2004/8/19-20 [Computer/Networking] UID:33015 Activity:high
8/20    I have a socket protocol that sends each message as a header packet
        + 1 or more data packets, and I'd like to collapse this into a single
        packet for small messages by copying them into a stack-allocated buffer
        and then just sending that.  Any ideas about what sort of cutoff to
        use?  I don't really have the time or need to obsessively optimize
        it, just curious.  Thanks.
            \- Hello, so you are not going to send *anything* unless the
               "cut off" is reached? What if it isnt reached for a "long time"?
               This may be ok in some cases, but say this is a control channel
               of some kind, that delay may not be acceptable. Naive buffering
               can lead to some weird problems. Here is an example on the flip
               side, reading from the network: a process using a packet
               filter may not return to user level until the BPF buffer fills.
               Normally on a busy link this isnt a signficant issue. But on
               totally dead network ... say a LAN at home with one machine ...

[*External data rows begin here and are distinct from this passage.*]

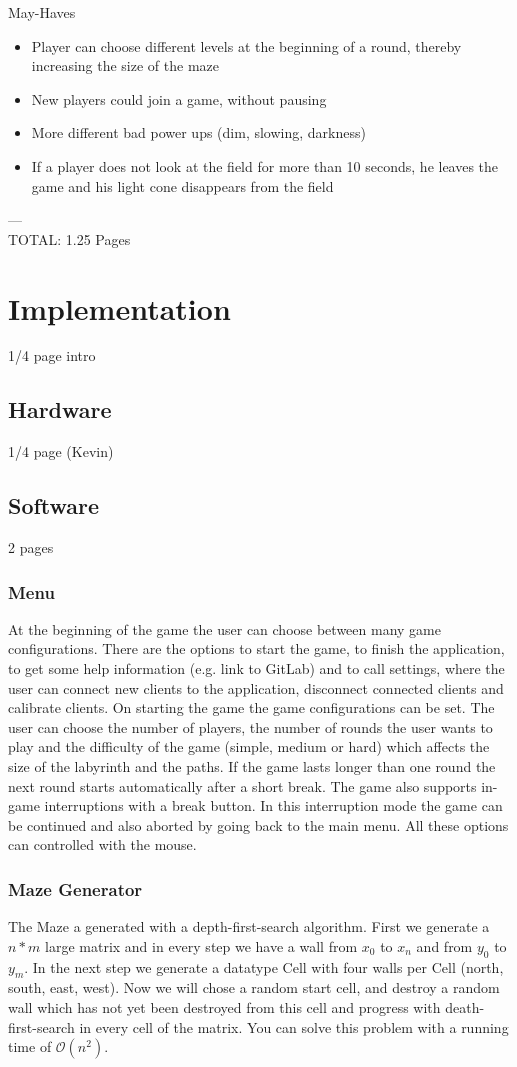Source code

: \documentclass{sigchi}
\begin{document}
	May-Haves
	\begin{itemize}
		\item Player can choose different levels at the beginning of a round, thereby increasing the size of the maze
		\item New players could join a game, without pausing 
		\item More different bad power ups (dim, slowing, darkness)
		\item If a player does not look at the field for more than 10 seconds, he leaves the game and his light cone disappears from the field
		
	\end{itemize}
---\\
TOTAL: 1.25 Pages

\section{Implementation}
1/4 page intro
\subsection{Hardware}
1/4 page (Kevin)
\subsection{Software}
2 pages
\subsubsection{Menu}
At the beginning of the game the user can choose between many game configurations. There are the options to start the game, to finish the application, to get some help information (e.g. link to GitLab) and to call settings, where the user can connect new clients to the application, disconnect connected clients and calibrate clients. On starting the game the game configurations can be set. The user can choose the number of players, the number of rounds the user wants to play and the difficulty of the game (simple, medium or hard) which affects the size of the labyrinth and the paths. If the game lasts longer than one round the next round starts automatically after a short break. The game also supports in-game interruptions with a break button. In this interruption mode the game can be continued and also aborted by going back to the main menu. All these options can controlled with the mouse.
\subsubsection{Maze Generator} 
The Maze a generated with a depth-first-search algorithm. First we generate a $n*m$ large matrix and in every step we have a wall from $x_{0}$ to $x_{n}$ and from $y_{0}$ to $y_{m}$. In the next step we generate a datatype Cell with four walls per Cell (north, south, east, west). Now we will chose a random start cell, and destroy a random wall which has not yet been destroyed from this cell and progress with death-first-search in every cell of the matrix. You can solve this problem with a running time of $\mathcal{O}(n^2)$.
\end{document}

               this may be a long long time and can lead to weird problems
               [liek dealing with signals]. So either you have to add some
               timeout code or doin a polling [select] read rather than read-
               ing directly, i.e. not do things the naive way. I assume
               you have already determined Nagling wont solve the problem
               for you? If you do something, I'd be curious to hear if it
               make any measurable difference at all. Ok tnx. --psb
              \_ No, it's more like this:
                  xyzSend(msg) {
                    if (length(msg) < CUTOFF) {
                      msg = makeHeader(msg) + msg
                      send(msg)
                    }
                    else {
                      send(makeHeader(msg)
                      send(msg)
                    }
                90% of the messages are 4 bytes long, so squeezing those is a
                no brainer and the network usage is cut by half.  The rest vary
                in length and most are << 1500 bytes.  I figure a cutoff of
                1024 is reasonable.
                \_ Do you know what the Nagle Algorithm is?
        \_ Try to fit the whole TCP/IP packet size into a single ethernet
           MTU (1500 bytes).
           \_ Go for less than that, I'd shoot for aroud 1400 bytes or so
              to make sure your TCP/IP headers aren't pushing you above 1500.
              If you want to be anal you'd probably want to do smallest MTU
              to host detection as well, not that hard.  Generally if you
              are caring about shit like this you should pick up the Stevens
              networking book and read the pertinant chapters.  It is a pretty
              easy read and you will be much better at this sort of stuff.
              \_ That's what I said.  1500 including the TCP/IP headers.
        \_ Use writev or sendto or sendmsg, then there is no copying.